Et oui, M. Dicker, comme tout le monde (et malheureusement pour vous, les jeunes auteurs prodiges auteurs de best-seller), je "vous attendais au tournant" (dieu que c'est cruel d'écrire ça). Non pas pour juger de votre mérite mais bien pour voir si c'était possible de faire aussi bien (voire mieux) que Henri Quebert. Le pari était difficile. Je n'ai pas retrouvé cette fabuleuse alchimie entre roman d'amour dissimulé et roman policier, complétés de surcroît par un essai convaincant sur l'écriture. (oui, ça faisait beaucoup).
Je suis déçue, mais ce n'est pas grave, j'ai dévoré votre livre en une semaine et j'ai pris un pied d'enfer (et je me précipiterai en librairie à chaque nouvelle sortie comme une groupie)
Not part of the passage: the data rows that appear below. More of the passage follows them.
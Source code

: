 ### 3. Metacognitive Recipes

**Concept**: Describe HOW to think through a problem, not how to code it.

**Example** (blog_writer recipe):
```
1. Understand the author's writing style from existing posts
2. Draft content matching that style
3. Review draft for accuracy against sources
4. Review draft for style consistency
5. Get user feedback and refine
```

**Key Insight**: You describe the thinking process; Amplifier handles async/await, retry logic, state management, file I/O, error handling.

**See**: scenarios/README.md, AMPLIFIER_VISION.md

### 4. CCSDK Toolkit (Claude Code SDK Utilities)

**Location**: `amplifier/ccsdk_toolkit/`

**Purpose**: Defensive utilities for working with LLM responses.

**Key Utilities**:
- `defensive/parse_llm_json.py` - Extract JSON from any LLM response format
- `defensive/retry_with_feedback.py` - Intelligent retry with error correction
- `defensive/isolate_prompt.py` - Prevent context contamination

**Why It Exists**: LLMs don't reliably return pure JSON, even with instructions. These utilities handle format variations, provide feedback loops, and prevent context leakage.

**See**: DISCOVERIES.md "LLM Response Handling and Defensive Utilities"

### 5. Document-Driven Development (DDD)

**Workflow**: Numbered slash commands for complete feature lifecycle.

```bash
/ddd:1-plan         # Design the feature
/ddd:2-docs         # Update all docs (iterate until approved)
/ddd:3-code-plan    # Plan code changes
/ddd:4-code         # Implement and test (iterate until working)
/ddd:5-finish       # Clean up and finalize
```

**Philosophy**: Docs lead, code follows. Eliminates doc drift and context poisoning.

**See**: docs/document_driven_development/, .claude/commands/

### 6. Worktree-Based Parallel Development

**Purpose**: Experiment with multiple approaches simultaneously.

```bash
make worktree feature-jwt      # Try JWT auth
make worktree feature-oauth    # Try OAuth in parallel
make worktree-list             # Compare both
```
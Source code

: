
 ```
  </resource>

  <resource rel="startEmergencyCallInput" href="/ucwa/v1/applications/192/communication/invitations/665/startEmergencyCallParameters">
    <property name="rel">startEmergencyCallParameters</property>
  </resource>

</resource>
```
Précipitez-vous malgré tout, car c'est un très bon roman policier dans lequel on s'immerge et on s'attache à beaucoup de personnages (même les plus odieux!). C'est encore une fois un page turner efficace que nous propose Dicker, mais sans les délicieux ingrédients qui avaient fait le succès et la qualité scénaristique de Harry Quebert.